The dinar is 3.5% stronger against the Euro than a year ago, 1.1% stronger than a month ago, and 3.6% stronger than at the beginning of this year.

Observing the movement of the average exchange rate of the Euro during 2017, many have rightly wondered - what is going on with this currency?

The Euro has been in constant decline since April, i.e., the domestic currency is constantly getting stronger compared to foreign currencies. The dinar is 3.5% stronger against the Euro than a year ago, 1.1% stronger than a month ago, and 3.6% stronger than at the beginning of this year.

Pad evra u 2017

The strength of a currency is usually influenced by 3 basic parameters:

Home economy strength in international relations

The Ministry of Finance and the National Bank of Serbia, as well as relevant international financial institutions, expect that the real GDP growth of Serbia in 2017 will amount to 3.2-3.6%, and that this trend will even accelerate in the forthcoming two years. Exports, expressed in euros, grew at the rate of 13.6%, slightly more than imports, which grew by 12.9%. The consolidated budget deficit in 2017 will fall to just 1.1% % of GDP (SOURCE Chamber of Commerce and Industry of Serbia). The EU estimates that its economy will grow by only 1.8-1.9% in 2017.
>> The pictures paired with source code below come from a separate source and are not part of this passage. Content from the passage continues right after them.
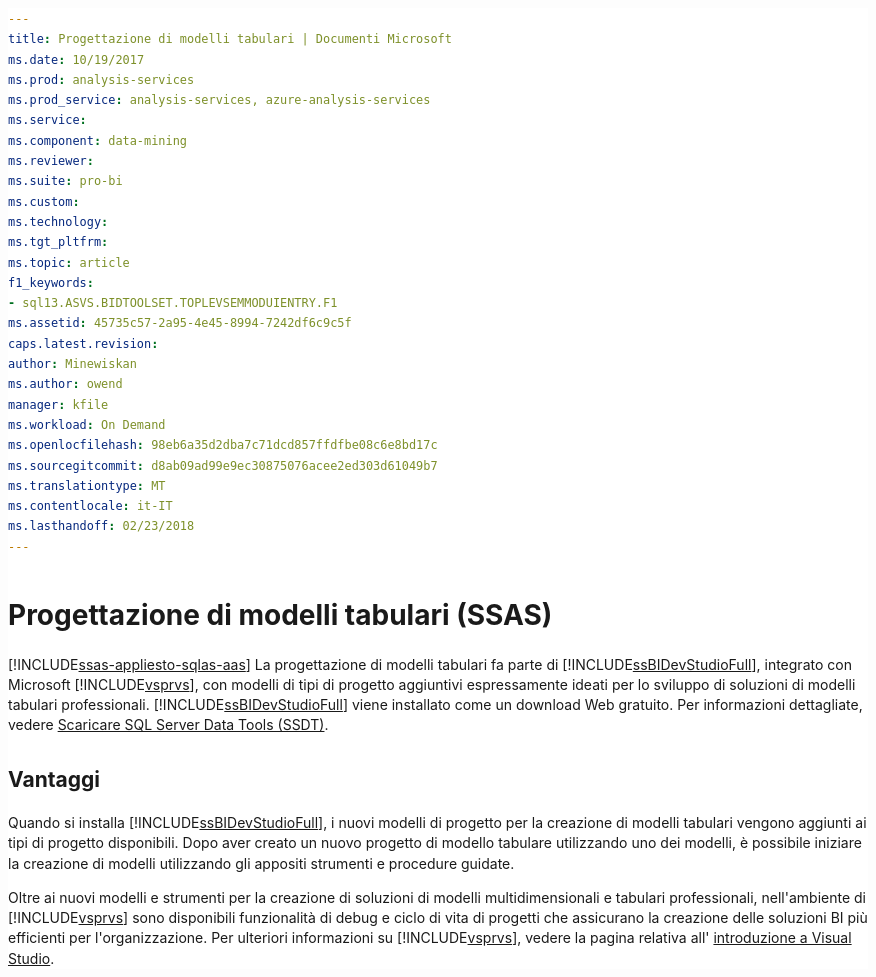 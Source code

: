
 ```yaml
---
title: Progettazione di modelli tabulari | Documenti Microsoft
ms.date: 10/19/2017
ms.prod: analysis-services
ms.prod_service: analysis-services, azure-analysis-services
ms.service: 
ms.component: data-mining
ms.reviewer: 
ms.suite: pro-bi
ms.custom: 
ms.technology: 
ms.tgt_pltfrm: 
ms.topic: article
f1_keywords:
- sql13.ASVS.BIDTOOLSET.TOPLEVSEMMODUIENTRY.F1
ms.assetid: 45735c57-2a95-4e45-8994-7242df6c9c5f
caps.latest.revision: 
author: Minewiskan
ms.author: owend
manager: kfile
ms.workload: On Demand
ms.openlocfilehash: 98eb6a35d2dba7c71dcd857ffdfbe08c6e8bd17c
ms.sourcegitcommit: d8ab09ad99e9ec30875076acee2ed303d61049b7
ms.translationtype: MT
ms.contentlocale: it-IT
ms.lasthandoff: 02/23/2018
---
```

# <a name="tabular-model-designer-ssas"></a>Progettazione di modelli tabulari (SSAS)
[!INCLUDE[ssas-appliesto-sqlas-aas](../../includes/ssas-appliesto-sqlas-aas.md)]
La progettazione di modelli tabulari fa parte di [!INCLUDE[ssBIDevStudioFull](../../includes/ssbidevstudiofull-md.md)], integrato con Microsoft [!INCLUDE[vsprvs](../../includes/vsprvs-md.md)], con modelli di tipi di progetto aggiuntivi espressamente ideati per lo sviluppo di soluzioni di modelli tabulari professionali.  [!INCLUDE[ssBIDevStudioFull](../../includes/ssbidevstudiofull-md.md)] viene installato come un download Web gratuito. Per informazioni dettagliate, vedere [Scaricare SQL Server Data Tools (SSDT)](../../ssdt/download-sql-server-data-tools-ssdt.md).    
  
##  <a name="bkmk_benefits"></a> Vantaggi  
 Quando si installa [!INCLUDE[ssBIDevStudioFull](../../includes/ssbidevstudiofull-md.md)], i nuovi modelli di progetto per la creazione di modelli tabulari vengono aggiunti ai tipi di progetto disponibili. Dopo aver creato un nuovo progetto di modello tabulare utilizzando uno dei modelli, è possibile iniziare la creazione di modelli utilizzando gli appositi strumenti e procedure guidate.  
  
 Oltre ai nuovi modelli e strumenti per la creazione di soluzioni di modelli multidimensionali e tabulari professionali, nell'ambiente di [!INCLUDE[vsprvs](../../includes/vsprvs-md.md)] sono disponibili funzionalità di debug e ciclo di vita di progetti che assicurano la creazione delle soluzioni BI più efficienti per l'organizzazione. Per ulteriori informazioni su [!INCLUDE[vsprvs](../../includes/vsprvs-md.md)], vedere la pagina relativa all' [introduzione a Visual Studio](http://go.microsoft.com/fwlink/?LinkId=206389).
This demonstrates that the economic indicators are slightly improving, which affects the strengthening of confidence in the domestic currency.

Inflation rate

The inflation rate in Serbia of around 3% at an annual level is expected, which is not much higher than the one expected in the euro zone - 1.5-1.6%. The low price of oil shall also affect the low rate of inflationary expectations.

Supply and demand on the foreign currency exchange market

Winners and losers

The growth of the dinar will make some people happy, and some people not. It will be easier for users of euro-indexed loans (from individuals, through companies, to the state) whose installments calculated in RSD will decrease, as well as for recipients of wages that are not indexed in foreign currency. Importers are also winners, as they will be able to buy the foreign currency needed for import cheaper.

The losers are exporters (which is not good), since they will receive much less dinars from the National Bank of Serbia for the euros they earned than they expected, employees whose salaries are indexed in euros and guest workers who may think that the strengthening of the domestic currency was artificially induced in order to cheaply buy foreign currency from them.